Hey, this list was just random. I'm not a "creationist."

2007-11-17 09:00:05 · update #1

5 answers

The answer is yes. Creationists are the only ones who dispute the validity of evolution.

Even a *little* bit research on the names in that list shows that it includes (a) people who absolutely *are* (or were) creationists; (b) people who absolutely do *not* dispute the validity of evolution, but are miquoted wildly out of context by unethical creationists; (c) people who disputed Darwin's theory of evolution, but *not* the validity of evolution itself; (d) one guy (Cuvier) who lived and wrote long *before* Darwin (in other words, before there was much of a theory of evolution available to dispute).

* Cuvier lived and wrote decades *before* Darwin published Origin of Species.

* Lyell did not dispute evolution.

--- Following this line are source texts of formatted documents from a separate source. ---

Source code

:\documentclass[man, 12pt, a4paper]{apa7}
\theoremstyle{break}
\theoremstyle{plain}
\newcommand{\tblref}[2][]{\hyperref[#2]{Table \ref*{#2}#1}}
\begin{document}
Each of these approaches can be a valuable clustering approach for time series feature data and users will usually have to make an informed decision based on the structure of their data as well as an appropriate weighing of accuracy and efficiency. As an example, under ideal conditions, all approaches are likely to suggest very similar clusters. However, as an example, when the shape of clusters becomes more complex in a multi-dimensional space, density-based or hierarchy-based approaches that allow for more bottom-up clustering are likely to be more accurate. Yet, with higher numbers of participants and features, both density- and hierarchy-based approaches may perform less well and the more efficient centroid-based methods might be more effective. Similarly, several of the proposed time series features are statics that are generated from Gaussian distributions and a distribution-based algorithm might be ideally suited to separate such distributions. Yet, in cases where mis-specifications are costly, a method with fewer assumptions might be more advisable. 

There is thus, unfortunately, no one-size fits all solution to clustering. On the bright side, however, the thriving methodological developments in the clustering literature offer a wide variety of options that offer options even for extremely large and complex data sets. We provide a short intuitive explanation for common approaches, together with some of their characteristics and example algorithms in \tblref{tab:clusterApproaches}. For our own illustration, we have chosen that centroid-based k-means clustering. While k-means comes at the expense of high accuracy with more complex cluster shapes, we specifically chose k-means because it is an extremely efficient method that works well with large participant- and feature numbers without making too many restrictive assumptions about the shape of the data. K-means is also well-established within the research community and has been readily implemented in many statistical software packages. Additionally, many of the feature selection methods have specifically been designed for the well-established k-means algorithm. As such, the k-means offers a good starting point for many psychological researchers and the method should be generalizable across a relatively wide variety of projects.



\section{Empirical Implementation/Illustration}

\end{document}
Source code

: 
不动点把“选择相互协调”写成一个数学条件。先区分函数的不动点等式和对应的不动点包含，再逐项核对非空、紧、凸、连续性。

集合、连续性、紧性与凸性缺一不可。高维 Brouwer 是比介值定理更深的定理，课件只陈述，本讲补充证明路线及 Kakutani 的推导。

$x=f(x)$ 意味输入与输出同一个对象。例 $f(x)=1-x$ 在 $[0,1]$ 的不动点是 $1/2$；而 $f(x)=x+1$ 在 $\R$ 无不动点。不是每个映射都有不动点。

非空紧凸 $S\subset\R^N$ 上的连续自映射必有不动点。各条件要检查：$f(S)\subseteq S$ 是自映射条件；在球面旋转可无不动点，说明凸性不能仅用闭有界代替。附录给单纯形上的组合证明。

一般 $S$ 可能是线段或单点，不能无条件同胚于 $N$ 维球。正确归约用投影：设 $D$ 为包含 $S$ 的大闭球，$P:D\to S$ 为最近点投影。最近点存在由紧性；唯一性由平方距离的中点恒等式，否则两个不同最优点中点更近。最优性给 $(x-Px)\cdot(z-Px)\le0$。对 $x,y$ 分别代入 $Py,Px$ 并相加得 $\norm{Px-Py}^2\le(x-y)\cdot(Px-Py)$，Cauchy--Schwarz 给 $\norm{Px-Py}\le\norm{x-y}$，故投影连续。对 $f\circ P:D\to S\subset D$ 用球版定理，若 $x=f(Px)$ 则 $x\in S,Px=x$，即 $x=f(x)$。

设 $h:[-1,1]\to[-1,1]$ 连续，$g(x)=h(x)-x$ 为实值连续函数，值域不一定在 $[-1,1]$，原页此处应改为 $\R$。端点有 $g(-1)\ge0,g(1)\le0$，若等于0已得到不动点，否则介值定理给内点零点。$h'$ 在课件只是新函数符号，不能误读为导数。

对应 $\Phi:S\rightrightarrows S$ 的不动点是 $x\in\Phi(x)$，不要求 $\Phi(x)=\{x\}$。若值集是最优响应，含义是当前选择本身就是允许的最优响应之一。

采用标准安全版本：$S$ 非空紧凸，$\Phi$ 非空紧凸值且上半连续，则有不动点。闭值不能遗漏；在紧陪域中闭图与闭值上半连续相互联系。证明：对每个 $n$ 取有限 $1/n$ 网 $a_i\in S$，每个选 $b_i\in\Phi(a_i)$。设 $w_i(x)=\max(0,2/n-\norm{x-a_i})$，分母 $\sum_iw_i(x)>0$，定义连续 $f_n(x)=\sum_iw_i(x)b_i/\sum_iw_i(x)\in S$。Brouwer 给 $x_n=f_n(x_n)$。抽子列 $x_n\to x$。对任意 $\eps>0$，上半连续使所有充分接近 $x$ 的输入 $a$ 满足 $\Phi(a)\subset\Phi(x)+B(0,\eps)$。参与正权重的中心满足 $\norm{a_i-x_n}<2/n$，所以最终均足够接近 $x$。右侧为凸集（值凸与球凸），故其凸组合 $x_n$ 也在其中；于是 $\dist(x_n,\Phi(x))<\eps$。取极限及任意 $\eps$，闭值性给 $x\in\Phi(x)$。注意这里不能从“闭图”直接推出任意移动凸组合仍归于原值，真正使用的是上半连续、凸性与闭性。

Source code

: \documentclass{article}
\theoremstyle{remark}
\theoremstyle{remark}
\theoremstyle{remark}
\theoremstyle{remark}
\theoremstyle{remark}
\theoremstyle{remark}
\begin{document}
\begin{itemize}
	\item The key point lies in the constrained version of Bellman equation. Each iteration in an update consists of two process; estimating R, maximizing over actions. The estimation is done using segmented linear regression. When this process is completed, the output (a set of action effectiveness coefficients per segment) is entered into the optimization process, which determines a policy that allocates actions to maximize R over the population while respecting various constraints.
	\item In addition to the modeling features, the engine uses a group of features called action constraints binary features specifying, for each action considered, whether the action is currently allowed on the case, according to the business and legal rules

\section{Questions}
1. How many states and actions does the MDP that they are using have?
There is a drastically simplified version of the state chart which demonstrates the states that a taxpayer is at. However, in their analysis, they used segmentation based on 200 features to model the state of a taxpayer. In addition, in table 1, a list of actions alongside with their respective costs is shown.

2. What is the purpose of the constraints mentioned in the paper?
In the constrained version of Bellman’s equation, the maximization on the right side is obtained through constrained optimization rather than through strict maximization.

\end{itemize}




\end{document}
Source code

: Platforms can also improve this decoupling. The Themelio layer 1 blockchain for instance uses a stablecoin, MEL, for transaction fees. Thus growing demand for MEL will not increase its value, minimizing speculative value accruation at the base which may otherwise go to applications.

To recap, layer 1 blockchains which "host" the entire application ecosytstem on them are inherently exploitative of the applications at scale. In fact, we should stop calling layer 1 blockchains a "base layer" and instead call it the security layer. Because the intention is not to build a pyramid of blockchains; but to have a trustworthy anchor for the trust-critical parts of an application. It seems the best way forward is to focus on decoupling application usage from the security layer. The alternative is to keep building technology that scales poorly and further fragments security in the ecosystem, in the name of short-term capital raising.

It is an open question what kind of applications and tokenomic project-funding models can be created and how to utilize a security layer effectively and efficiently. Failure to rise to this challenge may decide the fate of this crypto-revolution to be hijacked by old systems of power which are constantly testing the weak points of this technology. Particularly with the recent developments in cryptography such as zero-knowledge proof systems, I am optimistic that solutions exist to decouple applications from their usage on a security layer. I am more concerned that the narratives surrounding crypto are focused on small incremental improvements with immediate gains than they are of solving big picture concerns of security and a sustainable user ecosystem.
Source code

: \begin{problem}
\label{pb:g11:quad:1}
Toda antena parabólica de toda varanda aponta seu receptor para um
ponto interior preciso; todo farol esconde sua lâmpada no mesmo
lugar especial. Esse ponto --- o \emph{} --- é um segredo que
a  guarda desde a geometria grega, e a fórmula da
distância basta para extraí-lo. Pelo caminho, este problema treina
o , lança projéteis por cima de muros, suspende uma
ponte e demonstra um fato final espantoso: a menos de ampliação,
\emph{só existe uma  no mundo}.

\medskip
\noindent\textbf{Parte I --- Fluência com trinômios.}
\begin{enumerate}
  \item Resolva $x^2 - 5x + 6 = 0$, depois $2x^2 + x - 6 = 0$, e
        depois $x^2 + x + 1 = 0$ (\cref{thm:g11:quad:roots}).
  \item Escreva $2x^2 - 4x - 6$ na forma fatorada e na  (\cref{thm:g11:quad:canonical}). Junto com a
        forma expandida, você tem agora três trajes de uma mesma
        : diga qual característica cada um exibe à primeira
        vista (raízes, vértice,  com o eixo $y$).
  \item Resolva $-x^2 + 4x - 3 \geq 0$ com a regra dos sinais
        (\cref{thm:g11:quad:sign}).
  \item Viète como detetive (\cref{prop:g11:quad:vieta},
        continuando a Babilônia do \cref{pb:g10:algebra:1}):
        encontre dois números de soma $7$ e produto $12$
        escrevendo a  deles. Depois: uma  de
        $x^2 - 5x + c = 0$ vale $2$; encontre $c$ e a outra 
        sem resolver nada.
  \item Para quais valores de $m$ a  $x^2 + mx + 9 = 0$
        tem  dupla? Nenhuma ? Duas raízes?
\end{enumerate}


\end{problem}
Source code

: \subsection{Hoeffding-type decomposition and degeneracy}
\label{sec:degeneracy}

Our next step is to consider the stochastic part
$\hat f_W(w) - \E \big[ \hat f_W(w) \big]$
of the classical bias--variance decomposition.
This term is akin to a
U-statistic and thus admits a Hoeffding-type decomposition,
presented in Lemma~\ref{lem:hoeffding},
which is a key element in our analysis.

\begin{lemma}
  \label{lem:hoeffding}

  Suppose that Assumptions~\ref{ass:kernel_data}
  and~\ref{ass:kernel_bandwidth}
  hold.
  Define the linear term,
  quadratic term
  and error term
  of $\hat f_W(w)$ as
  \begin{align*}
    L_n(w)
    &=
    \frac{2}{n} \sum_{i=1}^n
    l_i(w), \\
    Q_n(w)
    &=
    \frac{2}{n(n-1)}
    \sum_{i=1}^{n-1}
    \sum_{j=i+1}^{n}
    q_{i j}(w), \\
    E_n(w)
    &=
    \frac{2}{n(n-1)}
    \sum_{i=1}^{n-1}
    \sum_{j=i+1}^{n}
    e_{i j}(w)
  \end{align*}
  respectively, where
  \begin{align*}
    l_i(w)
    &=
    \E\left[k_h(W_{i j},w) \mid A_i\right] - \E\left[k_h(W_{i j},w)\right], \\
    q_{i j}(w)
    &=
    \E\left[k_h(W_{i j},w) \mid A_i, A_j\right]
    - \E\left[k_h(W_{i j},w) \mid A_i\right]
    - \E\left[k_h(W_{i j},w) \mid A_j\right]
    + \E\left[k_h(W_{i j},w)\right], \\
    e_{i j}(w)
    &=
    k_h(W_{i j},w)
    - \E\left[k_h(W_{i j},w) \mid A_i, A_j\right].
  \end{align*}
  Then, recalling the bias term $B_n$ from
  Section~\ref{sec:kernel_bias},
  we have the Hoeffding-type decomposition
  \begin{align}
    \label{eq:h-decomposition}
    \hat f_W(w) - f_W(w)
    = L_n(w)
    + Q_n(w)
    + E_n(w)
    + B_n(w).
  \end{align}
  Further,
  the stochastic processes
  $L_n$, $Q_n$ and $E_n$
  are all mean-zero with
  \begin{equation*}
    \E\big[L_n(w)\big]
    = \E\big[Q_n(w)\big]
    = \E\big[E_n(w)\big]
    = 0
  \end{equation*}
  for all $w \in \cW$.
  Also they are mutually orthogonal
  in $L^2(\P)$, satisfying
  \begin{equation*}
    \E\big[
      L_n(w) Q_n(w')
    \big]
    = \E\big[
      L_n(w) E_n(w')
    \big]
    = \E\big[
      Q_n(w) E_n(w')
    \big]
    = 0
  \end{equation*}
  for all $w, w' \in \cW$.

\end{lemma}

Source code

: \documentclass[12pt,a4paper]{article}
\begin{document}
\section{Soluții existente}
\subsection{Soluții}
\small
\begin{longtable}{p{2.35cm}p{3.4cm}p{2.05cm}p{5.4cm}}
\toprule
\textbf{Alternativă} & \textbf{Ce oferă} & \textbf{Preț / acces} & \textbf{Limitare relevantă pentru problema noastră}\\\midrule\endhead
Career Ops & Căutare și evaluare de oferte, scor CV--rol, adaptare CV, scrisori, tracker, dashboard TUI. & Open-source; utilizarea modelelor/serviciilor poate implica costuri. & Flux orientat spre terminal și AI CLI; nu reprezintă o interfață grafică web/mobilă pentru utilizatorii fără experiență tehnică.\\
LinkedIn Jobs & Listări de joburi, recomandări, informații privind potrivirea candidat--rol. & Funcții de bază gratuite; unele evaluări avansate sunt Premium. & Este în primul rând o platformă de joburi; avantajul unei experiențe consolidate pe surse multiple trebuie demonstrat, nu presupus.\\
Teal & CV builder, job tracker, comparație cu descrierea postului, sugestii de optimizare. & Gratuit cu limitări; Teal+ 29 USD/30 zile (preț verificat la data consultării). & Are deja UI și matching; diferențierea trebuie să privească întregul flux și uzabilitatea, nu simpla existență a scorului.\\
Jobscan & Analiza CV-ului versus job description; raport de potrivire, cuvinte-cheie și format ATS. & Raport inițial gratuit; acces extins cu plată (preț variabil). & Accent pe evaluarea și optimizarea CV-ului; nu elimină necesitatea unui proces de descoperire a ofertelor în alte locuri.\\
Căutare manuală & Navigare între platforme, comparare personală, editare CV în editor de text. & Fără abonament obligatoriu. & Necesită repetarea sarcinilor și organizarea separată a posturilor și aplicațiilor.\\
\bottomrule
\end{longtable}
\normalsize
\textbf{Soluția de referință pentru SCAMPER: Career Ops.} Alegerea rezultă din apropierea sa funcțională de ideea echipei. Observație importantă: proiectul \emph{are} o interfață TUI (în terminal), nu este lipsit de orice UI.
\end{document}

He was a good friend of Darwin's, and in fact the guy who persuaded Darwin to co-publish his research with Wallace. He had some reservations about whether natural selection was enough to explain evolution, but he did not dispute evolution itself.

* Agassiz was a creationist. (Anyone who defined a species as "a thought of God" would certainly qualify.)

* Colin Patterson most certainly does *not* dispute evolution. He is one of the most blatantly misquoted scientists by creationists without a shred of integrity or intellectual honesty.
http://www.talkorigins.org/faqs/patterson.html

* Pierre Grasse also did not dispute evolution. (The author of a book titled "Evolution of Living Organisms" would hardly be considered as disputing the validity of evolution.) Grasse was a Lamarckian ... believing that evolution occurred by means other than natural selection or mutation ... not that evolution did not occur at all.

* Douglas Dewar not a creationist? Oh, c'mon! He is a founder of the long-age creationism movement.

* David Raup does not dispute the validity of evolution. He is a paleontologist and major contributor to our understanding of the extinction of the dinosaurs 65 million years ago.

* Michael Denton is a creationist. However, here's an article by a creationist writer accusing Denton of now defecting to accept evolution: "Micheal Denton is now an evolutionist":
http://www.edwardtbabinski.us/latest_2003/theory-in-crisis.html

{P.S. ... to emucompboy}

Michael Behe also does not "dispute the validity of evolution" ... he just denies that natural selection explains it.

"For the record, I have no reason to doubt that the universe is the billions of years old that physicists say it is. Further, I find the idea of common descent (that all organisms share a common ancestor) fairly convincing, and have no particular reason to doubt it." (Michael Behe, 'Darwin's Black Box', pg 5)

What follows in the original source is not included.